Ella lo arreglará, y se hará un documento en toda regla... Seremos
falsarias y Dios bendecirá nuestro fraude».
Le dio muchos besos, recomendándole que fuera bueno, y no hiciese
porquerías. Apenas se vio Juanín en el suelo, agarró el bastón de
Villuendas y se fue derecho hacia el nacimiento en la actitud más
alarmante. Villuendas se reía sin atajarle, gritando: «¡Adiós, mi
dinero!, ¡eh!... ¡socorro!, ¡guardias...!».
Chillido unánime de espanto y desolación llenó la casa. Ramoncita
pensaba seriamente en que debía llamarse a la Guardia Civil.
«Pillo, ven acá; eso no se hace» gritó Jacinta corriendo a sujetarle.
Una cosa agradaba mucho a la joven. Juanín no obedecía a nadie más que a
ella. Pero la obedecía a medias, mirándola con malicia, y suspendiendo
su movimiento de ataque.
«Ya me conoce--pensaba ella--. Ya sabe que soy su mamá, que lo seré de
veras... Ya, ya le educaré yo como es debido».
Lo más particular fue que cuando se despidió, el _Pituso_ quería irse
con ella. «Volveré, hijo de mi alma, volveré... ¿Veis cómo me quiere?,
¿lo veis?... Con que portarse bien todos, y no regañar. Al que sea malo,
no le quiero yo...».
--vi--
No se le cocía el pan a Barbarita hasta no aplacar su curiosidad viendo
aquella alhaja que su hija le había comprado, un nieto. Fuera este
apócrifo o verdadero, la señora quería conocerle y examinarle; y en
cuanto tuvo Juan compañía, buscaron suegra y nuera un pretexto para
salir, y se encaminaron a la morada de Benigna. Por el camino, Jacinta
exploró otra vez el ánimo de su tía, esperando que se hubieran disipado
sus prevenciones; pero vio con mucho disgusto que Barbarita continuaba
tan severa y suspicaz como el día precedente. «A Baldomero le ha sabido
esto muy mal. Dice que es preciso garantías... y, francamente, yo creo
que has obrado muy de ligero...».
Cuando entró en la casa y vio al _Pituso_, la severidad, lejos de
disminuir, parecía más acentuada. Contempló Barbarita sin decir palabra
al que le presentaban como nieto, y después miró a su nuera, que estaba
en ascuas, con un nudo muy fuerte en la garganta. Mas de repente, y
cuando Jacinta se disponía a oír denegaciones categóricas, la abuela
lanzó una fuerte exclamación de alegría, diciendo así:
«¡Hijo de mi alma!... ¡amor mío!, ven, ven a mis brazos».

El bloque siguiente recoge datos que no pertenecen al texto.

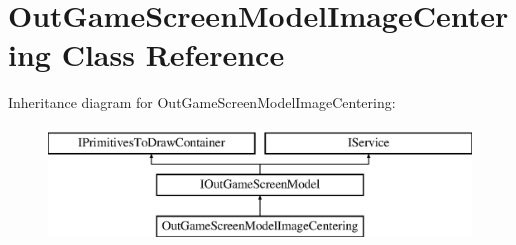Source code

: \hypertarget{classOutGameScreenModelImageCentering}{}\section{Out\+Game\+Screen\+Model\+Image\+Centering Class Reference}
\label{classOutGameScreenModelImageCentering}
Inheritance diagram for Out\+Game\+Screen\+Model\+Image\+Centering\+:\begin{figure}[H]
\begin{center}
\leavevmode
\includegraphics[height=3.000000cm]{classOutGameScreenModelImageCentering}
\end{center}
\end{figure}
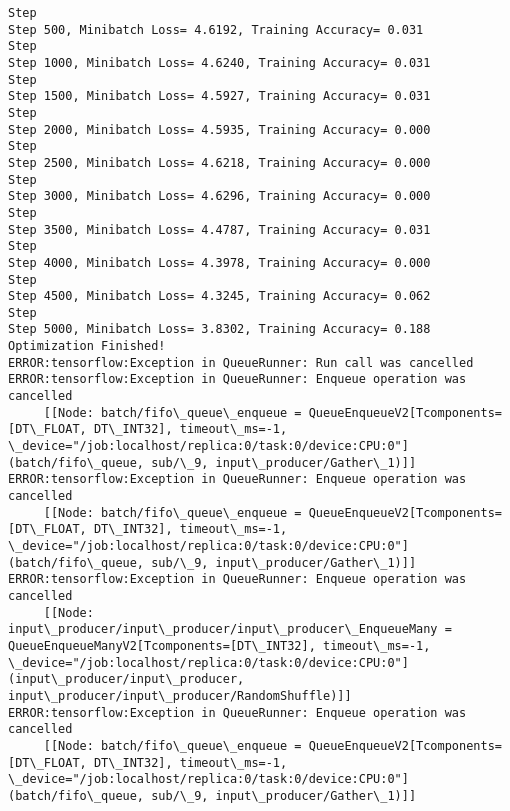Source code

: \documentclass[11pt]{article}
\begin{document}
    \begin{Verbatim}[commandchars=\\\{\}]
Step
Step 500, Minibatch Loss= 4.6192, Training Accuracy= 0.031
Step
Step 1000, Minibatch Loss= 4.6240, Training Accuracy= 0.031
Step
Step 1500, Minibatch Loss= 4.5927, Training Accuracy= 0.031
Step
Step 2000, Minibatch Loss= 4.5935, Training Accuracy= 0.000
Step
Step 2500, Minibatch Loss= 4.6218, Training Accuracy= 0.000
Step
Step 3000, Minibatch Loss= 4.6296, Training Accuracy= 0.000
Step
Step 3500, Minibatch Loss= 4.4787, Training Accuracy= 0.031
Step
Step 4000, Minibatch Loss= 4.3978, Training Accuracy= 0.000
Step
Step 4500, Minibatch Loss= 4.3245, Training Accuracy= 0.062
Step
Step 5000, Minibatch Loss= 3.8302, Training Accuracy= 0.188
Optimization Finished!
ERROR:tensorflow:Exception in QueueRunner: Run call was cancelled
ERROR:tensorflow:Exception in QueueRunner: Enqueue operation was cancelled
	 [[Node: batch/fifo\_queue\_enqueue = QueueEnqueueV2[Tcomponents=[DT\_FLOAT, DT\_INT32], timeout\_ms=-1, \_device="/job:localhost/replica:0/task:0/device:CPU:0"](batch/fifo\_queue, sub/\_9, input\_producer/Gather\_1)]]
ERROR:tensorflow:Exception in QueueRunner: Enqueue operation was cancelled
	 [[Node: batch/fifo\_queue\_enqueue = QueueEnqueueV2[Tcomponents=[DT\_FLOAT, DT\_INT32], timeout\_ms=-1, \_device="/job:localhost/replica:0/task:0/device:CPU:0"](batch/fifo\_queue, sub/\_9, input\_producer/Gather\_1)]]
ERROR:tensorflow:Exception in QueueRunner: Enqueue operation was cancelled
	 [[Node: input\_producer/input\_producer/input\_producer\_EnqueueMany = QueueEnqueueManyV2[Tcomponents=[DT\_INT32], timeout\_ms=-1, \_device="/job:localhost/replica:0/task:0/device:CPU:0"](input\_producer/input\_producer, input\_producer/input\_producer/RandomShuffle)]]
ERROR:tensorflow:Exception in QueueRunner: Enqueue operation was cancelled
	 [[Node: batch/fifo\_queue\_enqueue = QueueEnqueueV2[Tcomponents=[DT\_FLOAT, DT\_INT32], timeout\_ms=-1, \_device="/job:localhost/replica:0/task:0/device:CPU:0"](batch/fifo\_queue, sub/\_9, input\_producer/Gather\_1)]]

    \end{Verbatim}
\end{document}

Y lo apretó contra sí tan enérgicamente, que el _Pituso_ no pudo menos
de protestar con un chillido.
«¡Hijo mío!... corazón... gloria, ¡qué guapo eres!... Rico, tesoro; un
beso a tu abuelita».
--¿Se parece?--preguntó Jacinta no pudiendo expresarse bien, porque se
le caía la baba, como vulgarmente se dice.
--¡Que si se parece! --observó Barbarita tragándole con los ojos--.

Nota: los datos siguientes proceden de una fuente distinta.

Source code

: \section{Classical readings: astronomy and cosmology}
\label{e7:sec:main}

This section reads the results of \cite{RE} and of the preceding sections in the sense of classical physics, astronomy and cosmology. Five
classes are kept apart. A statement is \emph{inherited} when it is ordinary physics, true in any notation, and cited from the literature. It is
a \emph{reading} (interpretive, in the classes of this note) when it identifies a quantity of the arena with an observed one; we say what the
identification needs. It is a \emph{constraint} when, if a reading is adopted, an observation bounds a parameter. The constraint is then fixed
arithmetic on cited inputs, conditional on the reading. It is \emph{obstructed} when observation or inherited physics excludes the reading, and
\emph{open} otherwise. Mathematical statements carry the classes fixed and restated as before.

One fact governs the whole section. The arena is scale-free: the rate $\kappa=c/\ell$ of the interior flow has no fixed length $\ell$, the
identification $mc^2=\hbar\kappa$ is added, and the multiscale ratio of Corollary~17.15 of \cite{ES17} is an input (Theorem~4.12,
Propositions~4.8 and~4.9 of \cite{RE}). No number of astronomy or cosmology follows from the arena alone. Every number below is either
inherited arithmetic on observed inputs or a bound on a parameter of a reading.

Clavado, hija, clavado... ¿Pero qué duda tiene? Me parece que estoy
mirando a Juan cuando tenía cuatro años.
Jacinta se echó a llorar. «Y por lo que hace a esa fantasmona...--agregó
la señora examinando más las facciones del chico--, bien se le conoce en
este espejo que es guapa... Es una perfección este niño».
Y vuelta a abrazarle y a darle besos.
«Pues nada, hija --añadió después con resolución--, a casa con él».
Jacinta no deseaba otra cosa. Pero Barbarita corrigió al instante su
propia espontaneidad, diciendo: «No... no nos precipitemos. Hay que
hablar antes a tu marido. Esta noche sin falta se lo dices tú, y yo me
encargo de volver a tantear a Baldomero... Si es clavado, pero
clavado...».
--¡Y usted que dudaba! --Qué quieres... Era preciso dudar, porque estas
cosas son muy delicadas. Pero la procesión me andaba por dentro.
¿Creerás que anoche he soñado con este muñeco? Ayer, sin saber lo que
hacía compré un nacimiento. Lo compré maquinalmente, por efecto de un no
sé qué... mi resabio de compras movido del pensamiento que me dominaba.
--Bien sabía yo que usted cuando le viera...
--¡Dios mío! ¡Y las tiendas cerradas hoy!--exclamó Barbarita en tono de
consternación--. Si estuvieran abiertas, ahora mismo le compraba un
vestidito de marinero con su gorra en que diga: _Numancia_. ¡Qué bien le
estará! Hijo de mi corazón, ven acá... No te me escapes; si te quiero
mucho, ¡si soy tu abuelita...! Me dicen estos tontainas que has roto el
camello del Rey negro. Bien, vida mía, bien roto está. Ya le compraré yo
a mi niño una gruesa de camellos y de reyes negros, blancos y de todos
los colores.
Jacinta tenía ya celos. Pero consolábase de ellos viendo que Juanín no
quería estar en el regazo de su abuela y se deslizaba de los brazos de
esta para buscar los de su mamá verdadera. En aquel punto de la escena
que se describe, empezaron de nuevo las acusaciones y una serie de
informes sobre los distintos actos de barbarie consumados por Juanín.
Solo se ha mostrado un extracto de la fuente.